### SUPPLIED INFORMATION

====

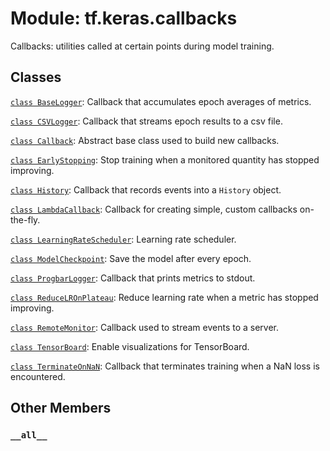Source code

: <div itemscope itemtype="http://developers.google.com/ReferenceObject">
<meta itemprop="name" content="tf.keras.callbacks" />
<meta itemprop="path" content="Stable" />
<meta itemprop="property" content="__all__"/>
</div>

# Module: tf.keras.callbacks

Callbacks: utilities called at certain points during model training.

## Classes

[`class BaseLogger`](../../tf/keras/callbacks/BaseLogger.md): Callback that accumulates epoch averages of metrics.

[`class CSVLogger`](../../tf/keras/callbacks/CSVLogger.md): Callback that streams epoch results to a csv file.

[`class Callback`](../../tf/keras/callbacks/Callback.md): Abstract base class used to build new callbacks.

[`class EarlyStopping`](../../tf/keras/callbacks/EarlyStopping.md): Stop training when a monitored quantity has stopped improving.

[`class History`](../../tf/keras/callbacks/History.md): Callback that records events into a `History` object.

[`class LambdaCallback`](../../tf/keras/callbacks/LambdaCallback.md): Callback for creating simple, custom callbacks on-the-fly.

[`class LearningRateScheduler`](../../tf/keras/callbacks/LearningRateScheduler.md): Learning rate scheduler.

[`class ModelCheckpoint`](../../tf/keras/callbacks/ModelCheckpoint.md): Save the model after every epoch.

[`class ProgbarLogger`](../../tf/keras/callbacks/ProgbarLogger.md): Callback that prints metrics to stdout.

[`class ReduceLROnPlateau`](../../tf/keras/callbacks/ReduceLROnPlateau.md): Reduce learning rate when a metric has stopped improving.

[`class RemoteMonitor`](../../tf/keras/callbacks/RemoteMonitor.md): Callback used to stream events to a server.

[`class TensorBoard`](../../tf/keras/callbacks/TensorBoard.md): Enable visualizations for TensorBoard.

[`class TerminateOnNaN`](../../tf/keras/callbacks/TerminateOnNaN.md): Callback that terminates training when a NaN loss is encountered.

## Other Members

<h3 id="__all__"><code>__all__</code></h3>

====

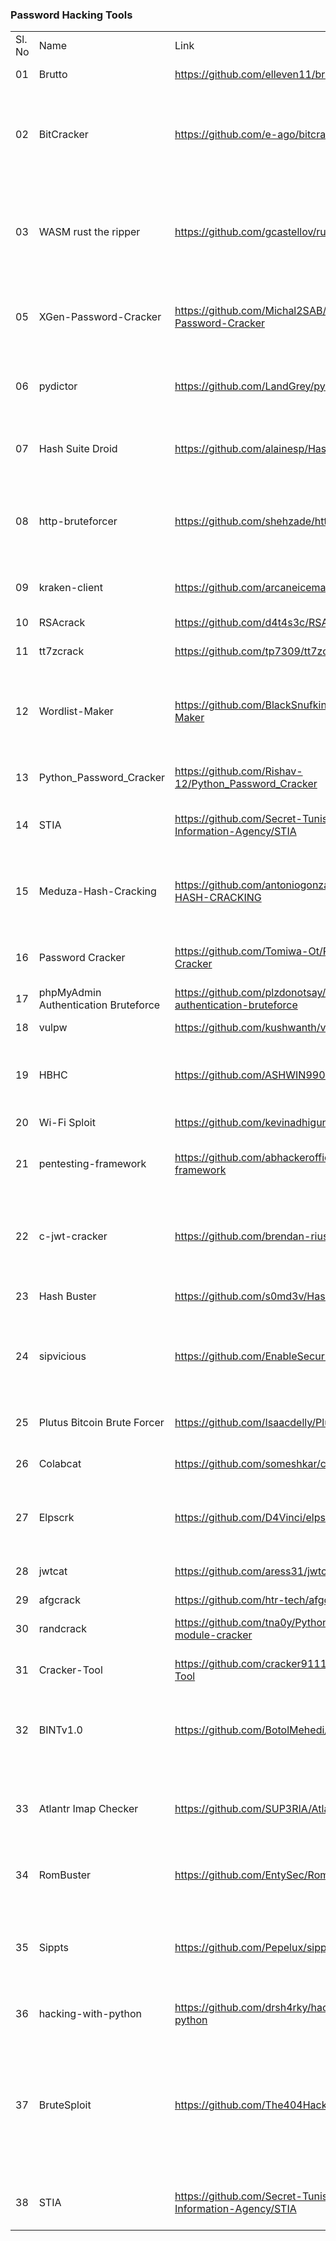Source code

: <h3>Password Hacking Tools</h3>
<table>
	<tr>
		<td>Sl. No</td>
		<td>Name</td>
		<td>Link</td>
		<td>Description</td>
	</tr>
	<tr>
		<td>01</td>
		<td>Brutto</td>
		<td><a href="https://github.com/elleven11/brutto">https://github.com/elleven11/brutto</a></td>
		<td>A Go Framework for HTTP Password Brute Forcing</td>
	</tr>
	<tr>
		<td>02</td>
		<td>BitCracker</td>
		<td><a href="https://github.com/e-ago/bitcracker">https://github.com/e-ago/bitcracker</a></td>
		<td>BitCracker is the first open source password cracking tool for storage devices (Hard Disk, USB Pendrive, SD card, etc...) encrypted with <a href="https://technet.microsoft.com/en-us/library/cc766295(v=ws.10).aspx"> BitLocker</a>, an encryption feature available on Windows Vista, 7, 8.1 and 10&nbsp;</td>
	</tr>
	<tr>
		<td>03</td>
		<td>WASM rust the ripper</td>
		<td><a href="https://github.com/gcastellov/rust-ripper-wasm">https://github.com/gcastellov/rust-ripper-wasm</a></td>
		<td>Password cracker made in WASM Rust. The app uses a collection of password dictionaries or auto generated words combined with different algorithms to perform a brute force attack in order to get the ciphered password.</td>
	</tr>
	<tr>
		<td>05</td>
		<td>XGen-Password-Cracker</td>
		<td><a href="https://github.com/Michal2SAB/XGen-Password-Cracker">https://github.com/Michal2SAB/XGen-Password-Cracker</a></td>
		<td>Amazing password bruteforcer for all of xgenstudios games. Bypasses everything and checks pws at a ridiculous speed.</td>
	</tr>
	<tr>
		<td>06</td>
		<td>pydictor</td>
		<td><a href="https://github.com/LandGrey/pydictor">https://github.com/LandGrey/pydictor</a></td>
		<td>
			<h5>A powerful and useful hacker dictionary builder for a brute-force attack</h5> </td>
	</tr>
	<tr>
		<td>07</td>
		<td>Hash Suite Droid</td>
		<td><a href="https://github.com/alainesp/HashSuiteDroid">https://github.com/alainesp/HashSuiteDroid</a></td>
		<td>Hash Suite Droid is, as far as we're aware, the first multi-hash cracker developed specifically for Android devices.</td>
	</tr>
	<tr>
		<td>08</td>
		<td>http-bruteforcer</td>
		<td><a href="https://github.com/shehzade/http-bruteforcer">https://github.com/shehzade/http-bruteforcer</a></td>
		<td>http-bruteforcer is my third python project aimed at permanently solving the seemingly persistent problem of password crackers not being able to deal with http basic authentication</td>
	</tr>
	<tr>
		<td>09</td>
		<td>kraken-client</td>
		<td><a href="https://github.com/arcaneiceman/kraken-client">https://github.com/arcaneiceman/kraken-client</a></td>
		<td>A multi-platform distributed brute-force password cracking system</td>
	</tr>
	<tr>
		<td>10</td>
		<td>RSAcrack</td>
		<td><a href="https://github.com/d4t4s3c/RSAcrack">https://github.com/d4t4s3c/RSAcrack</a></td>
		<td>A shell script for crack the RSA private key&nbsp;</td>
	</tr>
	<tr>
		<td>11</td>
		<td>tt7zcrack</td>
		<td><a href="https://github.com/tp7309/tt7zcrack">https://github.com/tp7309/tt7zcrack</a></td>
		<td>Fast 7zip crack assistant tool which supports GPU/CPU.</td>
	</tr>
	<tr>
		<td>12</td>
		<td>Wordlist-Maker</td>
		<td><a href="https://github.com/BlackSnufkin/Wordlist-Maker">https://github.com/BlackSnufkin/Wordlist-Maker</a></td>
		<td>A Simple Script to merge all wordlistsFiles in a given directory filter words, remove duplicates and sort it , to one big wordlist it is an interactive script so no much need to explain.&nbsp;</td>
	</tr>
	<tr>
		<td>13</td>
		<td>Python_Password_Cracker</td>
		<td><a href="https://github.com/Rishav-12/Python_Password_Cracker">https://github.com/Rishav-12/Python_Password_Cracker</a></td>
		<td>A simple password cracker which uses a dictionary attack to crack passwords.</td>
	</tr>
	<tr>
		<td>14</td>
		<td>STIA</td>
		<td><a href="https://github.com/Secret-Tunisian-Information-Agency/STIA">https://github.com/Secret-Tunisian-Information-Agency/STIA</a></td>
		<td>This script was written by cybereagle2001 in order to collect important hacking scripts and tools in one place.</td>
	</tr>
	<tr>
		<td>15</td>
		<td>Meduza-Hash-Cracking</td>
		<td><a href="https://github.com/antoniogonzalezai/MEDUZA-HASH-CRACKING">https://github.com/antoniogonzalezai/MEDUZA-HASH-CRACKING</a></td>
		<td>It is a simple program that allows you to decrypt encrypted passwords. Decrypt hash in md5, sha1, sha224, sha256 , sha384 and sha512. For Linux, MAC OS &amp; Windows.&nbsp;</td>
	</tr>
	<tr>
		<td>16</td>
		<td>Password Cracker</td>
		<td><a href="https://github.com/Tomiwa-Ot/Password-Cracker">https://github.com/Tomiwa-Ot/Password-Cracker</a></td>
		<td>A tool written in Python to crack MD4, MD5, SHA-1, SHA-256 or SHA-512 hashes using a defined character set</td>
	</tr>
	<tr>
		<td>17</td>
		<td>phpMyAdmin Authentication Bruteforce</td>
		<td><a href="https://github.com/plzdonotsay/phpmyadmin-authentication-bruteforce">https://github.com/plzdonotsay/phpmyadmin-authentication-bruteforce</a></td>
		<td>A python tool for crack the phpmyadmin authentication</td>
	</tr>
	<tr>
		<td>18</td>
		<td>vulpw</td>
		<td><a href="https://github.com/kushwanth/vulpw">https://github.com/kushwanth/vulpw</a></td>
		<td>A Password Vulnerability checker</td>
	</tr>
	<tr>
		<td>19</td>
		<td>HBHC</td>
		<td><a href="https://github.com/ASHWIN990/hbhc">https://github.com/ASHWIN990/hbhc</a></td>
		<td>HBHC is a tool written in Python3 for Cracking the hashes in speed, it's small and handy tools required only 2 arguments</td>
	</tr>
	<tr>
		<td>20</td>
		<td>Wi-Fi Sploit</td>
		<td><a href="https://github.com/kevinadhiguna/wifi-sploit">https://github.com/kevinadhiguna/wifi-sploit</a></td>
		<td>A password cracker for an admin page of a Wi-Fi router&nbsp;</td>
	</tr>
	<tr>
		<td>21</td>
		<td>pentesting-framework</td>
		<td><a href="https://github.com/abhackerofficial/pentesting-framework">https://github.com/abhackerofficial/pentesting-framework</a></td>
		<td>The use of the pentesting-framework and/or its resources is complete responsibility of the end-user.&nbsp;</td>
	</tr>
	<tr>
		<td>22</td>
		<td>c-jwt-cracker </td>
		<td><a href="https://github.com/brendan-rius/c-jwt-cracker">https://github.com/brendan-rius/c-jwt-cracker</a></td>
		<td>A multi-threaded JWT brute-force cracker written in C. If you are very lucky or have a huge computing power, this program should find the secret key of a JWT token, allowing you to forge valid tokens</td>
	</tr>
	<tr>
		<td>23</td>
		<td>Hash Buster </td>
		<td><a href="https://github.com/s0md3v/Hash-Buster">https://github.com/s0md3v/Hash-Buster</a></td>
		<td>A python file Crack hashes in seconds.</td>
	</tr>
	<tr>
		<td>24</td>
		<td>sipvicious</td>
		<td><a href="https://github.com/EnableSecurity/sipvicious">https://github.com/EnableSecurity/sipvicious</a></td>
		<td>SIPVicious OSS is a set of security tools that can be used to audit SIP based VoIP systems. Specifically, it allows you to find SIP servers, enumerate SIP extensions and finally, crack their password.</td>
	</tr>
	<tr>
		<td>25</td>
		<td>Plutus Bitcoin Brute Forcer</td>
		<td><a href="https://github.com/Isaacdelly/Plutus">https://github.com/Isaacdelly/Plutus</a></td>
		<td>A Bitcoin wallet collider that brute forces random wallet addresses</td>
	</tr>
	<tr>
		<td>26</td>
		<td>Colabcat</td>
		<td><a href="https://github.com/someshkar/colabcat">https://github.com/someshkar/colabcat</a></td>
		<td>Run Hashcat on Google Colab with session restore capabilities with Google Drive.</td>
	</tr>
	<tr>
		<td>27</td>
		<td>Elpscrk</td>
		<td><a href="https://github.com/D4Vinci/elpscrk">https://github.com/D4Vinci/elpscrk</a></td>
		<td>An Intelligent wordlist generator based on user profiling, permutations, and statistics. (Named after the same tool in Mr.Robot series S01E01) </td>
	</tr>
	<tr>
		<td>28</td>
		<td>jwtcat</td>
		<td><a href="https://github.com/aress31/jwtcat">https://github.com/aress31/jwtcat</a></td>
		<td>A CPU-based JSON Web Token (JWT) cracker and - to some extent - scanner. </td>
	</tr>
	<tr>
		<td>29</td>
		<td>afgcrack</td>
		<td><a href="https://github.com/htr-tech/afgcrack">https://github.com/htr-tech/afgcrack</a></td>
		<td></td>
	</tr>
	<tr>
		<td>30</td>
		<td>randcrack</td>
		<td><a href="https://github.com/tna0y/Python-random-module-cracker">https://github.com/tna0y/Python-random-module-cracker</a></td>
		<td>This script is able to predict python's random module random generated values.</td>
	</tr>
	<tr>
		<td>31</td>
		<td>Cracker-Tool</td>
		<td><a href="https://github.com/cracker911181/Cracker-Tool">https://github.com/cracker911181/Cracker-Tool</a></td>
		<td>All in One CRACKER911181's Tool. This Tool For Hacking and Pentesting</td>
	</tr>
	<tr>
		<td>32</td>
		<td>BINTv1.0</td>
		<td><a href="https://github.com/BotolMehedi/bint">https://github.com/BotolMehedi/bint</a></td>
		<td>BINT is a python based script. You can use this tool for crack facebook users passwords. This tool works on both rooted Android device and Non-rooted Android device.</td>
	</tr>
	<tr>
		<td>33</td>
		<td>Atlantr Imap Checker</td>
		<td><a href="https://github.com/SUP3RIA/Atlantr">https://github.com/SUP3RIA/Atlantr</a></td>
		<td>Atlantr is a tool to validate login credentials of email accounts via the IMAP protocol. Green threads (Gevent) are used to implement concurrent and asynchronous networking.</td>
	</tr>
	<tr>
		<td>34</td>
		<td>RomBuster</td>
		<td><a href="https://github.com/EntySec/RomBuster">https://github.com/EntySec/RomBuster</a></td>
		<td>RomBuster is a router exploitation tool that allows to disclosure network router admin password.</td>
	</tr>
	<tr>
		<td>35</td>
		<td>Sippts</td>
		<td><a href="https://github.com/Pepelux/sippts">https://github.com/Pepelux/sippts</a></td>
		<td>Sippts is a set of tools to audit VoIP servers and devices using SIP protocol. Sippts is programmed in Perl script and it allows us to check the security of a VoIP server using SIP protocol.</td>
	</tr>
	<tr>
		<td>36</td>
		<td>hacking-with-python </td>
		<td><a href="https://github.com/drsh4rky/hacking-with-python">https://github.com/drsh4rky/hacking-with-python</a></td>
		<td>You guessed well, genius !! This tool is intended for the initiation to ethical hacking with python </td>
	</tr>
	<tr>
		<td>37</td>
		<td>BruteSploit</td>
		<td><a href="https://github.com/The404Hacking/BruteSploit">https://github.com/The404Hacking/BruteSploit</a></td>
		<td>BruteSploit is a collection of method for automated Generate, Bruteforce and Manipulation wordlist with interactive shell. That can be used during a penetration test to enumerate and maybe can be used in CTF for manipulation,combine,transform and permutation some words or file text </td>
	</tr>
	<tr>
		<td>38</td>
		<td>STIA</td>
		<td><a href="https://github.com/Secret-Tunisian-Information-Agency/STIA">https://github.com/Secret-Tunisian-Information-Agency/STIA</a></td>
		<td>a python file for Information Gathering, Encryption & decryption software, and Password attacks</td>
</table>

====

### TASK TO CARRY OUT
Copy out, exactly and alone, the lines of the entries above between the ones holding "<td>Atlantr is a" and "<td>BruteSploit</td>", inclusive.

### EXERCISE RESULT
		<td>Atlantr is a tool to validate login credentials of email accounts via the IMAP protocol. Green threads (Gevent) are used to implement concurrent and asynchronous networking.</td>
	</tr>
	<tr>
		<td>34</td>
		<td>RomBuster</td>
		<td><a href="https://github.com/EntySec/RomBuster">https://github.com/EntySec/RomBuster</a></td>
		<td>RomBuster is a router exploitation tool that allows to disclosure network router admin password.</td>
	</tr>
	<tr>
		<td>35</td>
		<td>Sippts</td>
		<td><a href="https://github.com/Pepelux/sippts">https://github.com/Pepelux/sippts</a></td>
		<td>Sippts is a set of tools to audit VoIP servers and devices using SIP protocol. Sippts is programmed in Perl script and it allows us to check the security of a VoIP server using SIP protocol.</td>
	</tr>
	<tr>
		<td>36</td>
		<td>hacking-with-python </td>
		<td><a href="https://github.com/drsh4rky/hacking-with-python">https://github.com/drsh4rky/hacking-with-python</a></td>
		<td>You guessed well, genius !! This tool is intended for the initiation to ethical hacking with python </td>
	</tr>
	<tr>
		<td>37</td>
		<td>BruteSploit</td>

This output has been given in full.